▶ [Work instructions]: Scan the lines below for "livro" and copy the matches.

(Saved entries)
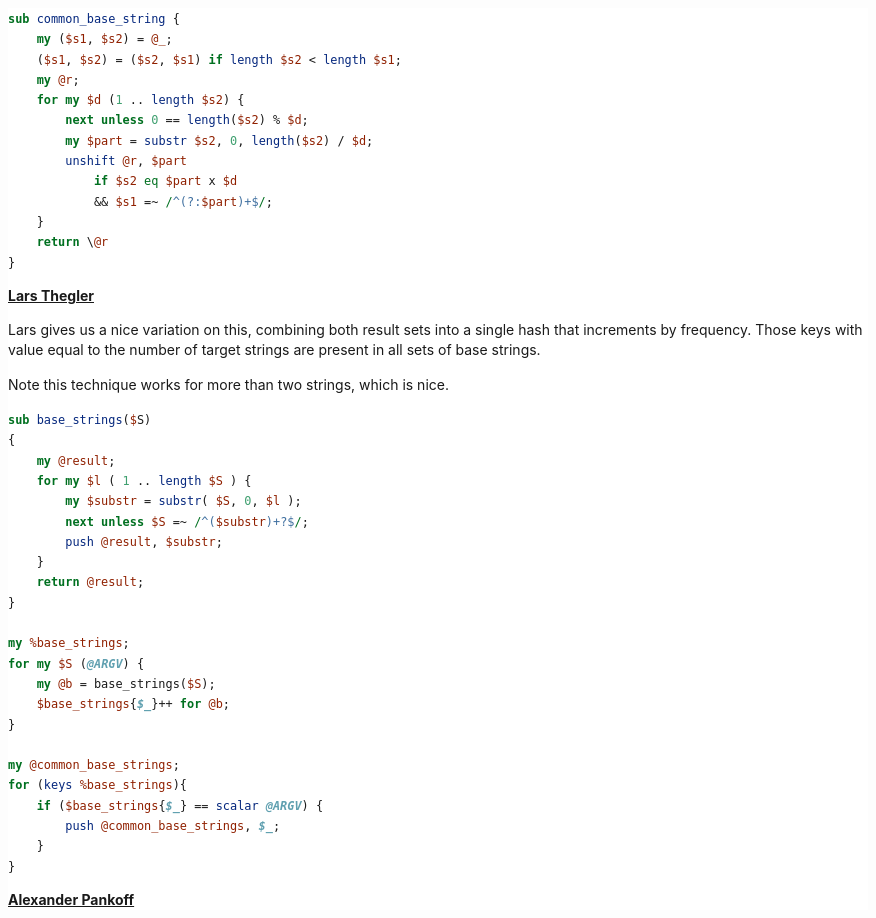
 ```perl
sub common_base_string {
    my ($s1, $s2) = @_;
    ($s1, $s2) = ($s2, $s1) if length $s2 < length $s1;
    my @r;
    for my $d (1 .. length $s2) {
        next unless 0 == length($s2) % $d;
        my $part = substr $s2, 0, length($s2) / $d;
        unshift @r, $part
            if $s2 eq $part x $d
            && $s1 =~ /^(?:$part)+$/;
    }
    return \@r
}
```


[**Lars Thegler**](https://github.com/manwar/perlweeklychallenge-club/blob/master/challenge-081/lars-thegler/perl/ch-1.pl)

Lars gives us a nice variation on this, combining both result sets into a single hash that increments by frequency. Those keys with value equal to the number of target strings are present in all sets of base strings.

Note this technique works for more than two strings, which is nice.


```perl
sub base_strings($S)
{
    my @result;
    for my $l ( 1 .. length $S ) {
        my $substr = substr( $S, 0, $l );
        next unless $S =~ /^($substr)+?$/;
        push @result, $substr;
    }
    return @result;
}

my %base_strings;
for my $S (@ARGV) {
    my @b = base_strings($S);
    $base_strings{$_}++ for @b;
}

my @common_base_strings;
for (keys %base_strings){
    if ($base_strings{$_} == scalar @ARGV) {
        push @common_base_strings, $_;
    }
}
```

[**Alexander Pankoff**](https://github.com/manwar/perlweeklychallenge-club/blob/master/challenge-081/alexander-pankoff/perl/ch-1.pl)

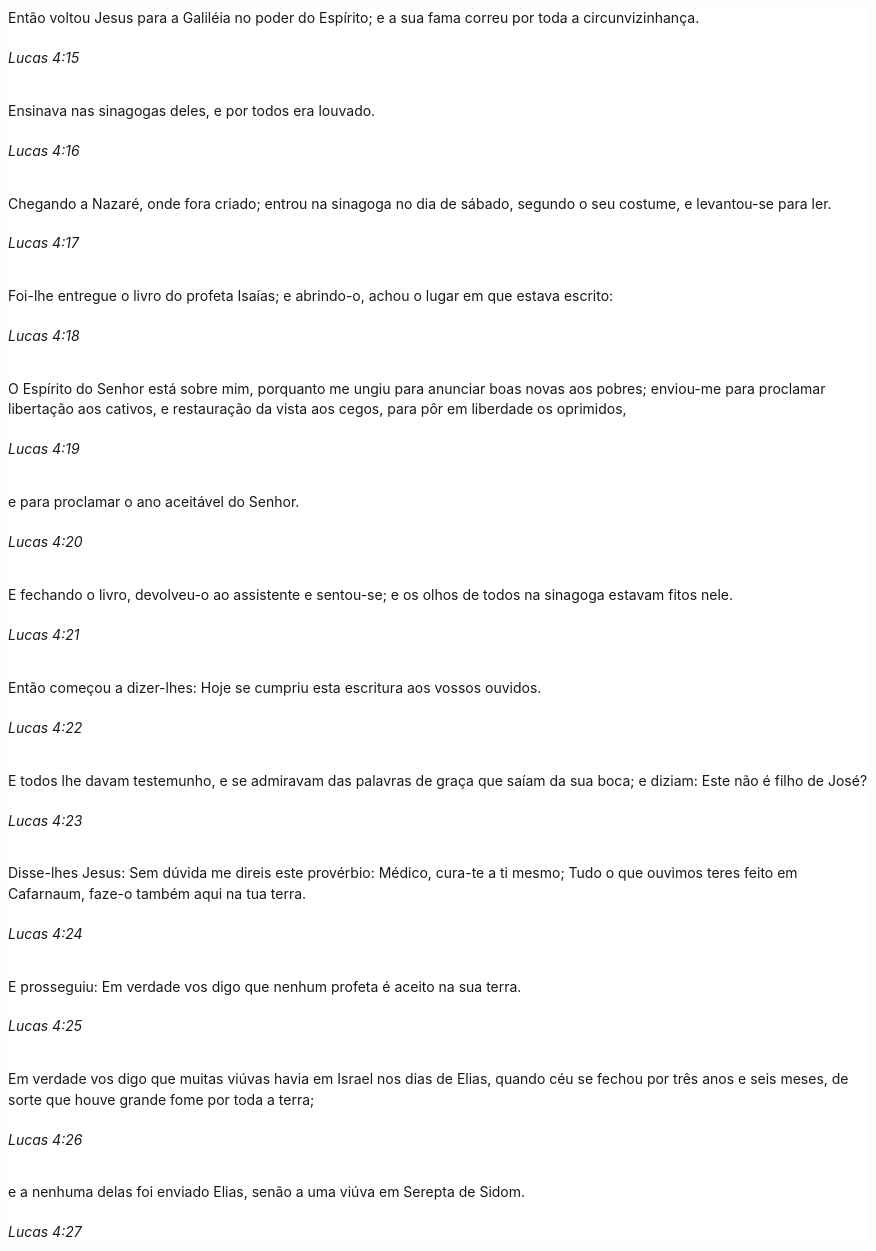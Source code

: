Então voltou Jesus para a Galiléia no poder do Espírito; e a sua fama correu por toda a circunvizinhança.

###### Lucas 4:15

Ensinava nas sinagogas deles, e por todos era louvado.

###### Lucas 4:16

Chegando a Nazaré, onde fora criado; entrou na sinagoga no dia de sábado, segundo o seu costume, e levantou-se para ler.

###### Lucas 4:17

Foi-lhe entregue o livro do profeta Isaías; e abrindo-o, achou o lugar em que estava escrito:

###### Lucas 4:18

O Espírito do Senhor está sobre mim, porquanto me ungiu para anunciar boas novas aos pobres; enviou-me para proclamar libertação aos cativos, e restauração da vista aos cegos, para pôr em liberdade os oprimidos,

###### Lucas 4:19

e para proclamar o ano aceitável do Senhor.

###### Lucas 4:20

E fechando o livro, devolveu-o ao assistente e sentou-se; e os olhos de todos na sinagoga estavam fitos nele.

###### Lucas 4:21

Então começou a dizer-lhes: Hoje se cumpriu esta escritura aos vossos ouvidos.

###### Lucas 4:22

E todos lhe davam testemunho, e se admiravam das palavras de graça que saíam da sua boca; e diziam: Este não é filho de José?

###### Lucas 4:23

Disse-lhes Jesus: Sem dúvida me direis este provérbio: Médico, cura-te a ti mesmo; Tudo o que ouvimos teres feito em Cafarnaum, faze-o também aqui na tua terra.

###### Lucas 4:24

E prosseguiu: Em verdade vos digo que nenhum profeta é aceito na sua terra.

###### Lucas 4:25

Em verdade vos digo que muitas viúvas havia em Israel nos dias de Elias, quando céu se fechou por três anos e seis meses, de sorte que houve grande fome por toda a terra;

###### Lucas 4:26

e a nenhuma delas foi enviado Elias, senão a uma viúva em Serepta de Sidom.

###### Lucas 4:27

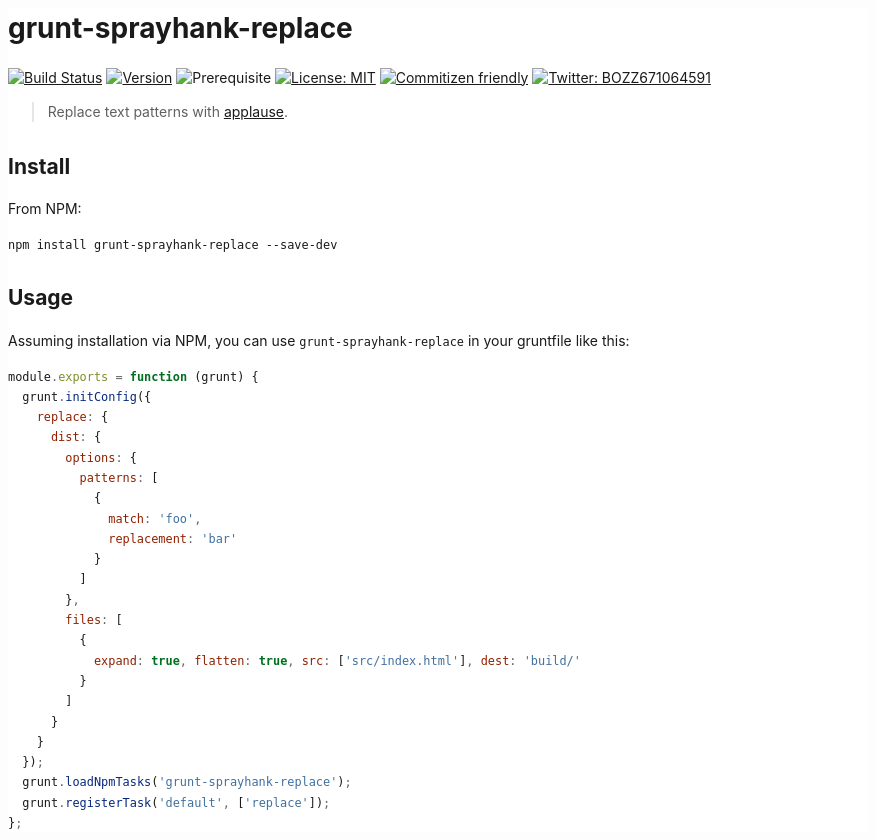 # grunt-sprayhank-replace

[![Build Status](https://img.shields.io/github/workflow/status/outaTiME/grunt-replace/CI)](https://github.com/outaTiME/grunt-replace/actions/workflows/main.yml)
[![Version](https://img.shields.io/npm/v/grunt-sprayhank-replace.svg)](https://www.npmjs.com/package/grunt-replace)
![Prerequisite](https://img.shields.io/badge/node-%3E%3D10-blue.svg)
[![License: MIT](https://img.shields.io/badge/License-MIT-yellow.svg)](#)
[![Commitizen friendly](https://img.shields.io/badge/commitizen-friendly-brightgreen.svg)](http://commitizen.github.io/cz-cli/)
[![Twitter: BOZZ671064591](https://img.shields.io/twitter/follow/BOZZ671064591.svg?style=social)](https://twitter.com/BOZZ671064591)

> Replace text patterns with [applause](https://github.com/outaTiME/applause).

## Install

From NPM:

```shell
npm install grunt-sprayhank-replace --save-dev
```

## Usage

Assuming installation via NPM, you can use `grunt-sprayhank-replace` in your gruntfile like this:

```javascript
module.exports = function (grunt) {
  grunt.initConfig({
    replace: {
      dist: {
        options: {
          patterns: [
            {
              match: 'foo',
              replacement: 'bar'
            }
          ]
        },
        files: [
          {
            expand: true, flatten: true, src: ['src/index.html'], dest: 'build/'
          }
        ]
      }
    }
  });
  grunt.loadNpmTasks('grunt-sprayhank-replace');
  grunt.registerTask('default', ['replace']);
};
```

▶ [Output for this task]:
Foi-lhe entregue o livro do profeta Isaías; e abrindo-o, achou o lugar em que estava escrito:
E fechando o livro, devolveu-o ao assistente e sentou-se; e os olhos de todos na sinagoga estavam fitos nele.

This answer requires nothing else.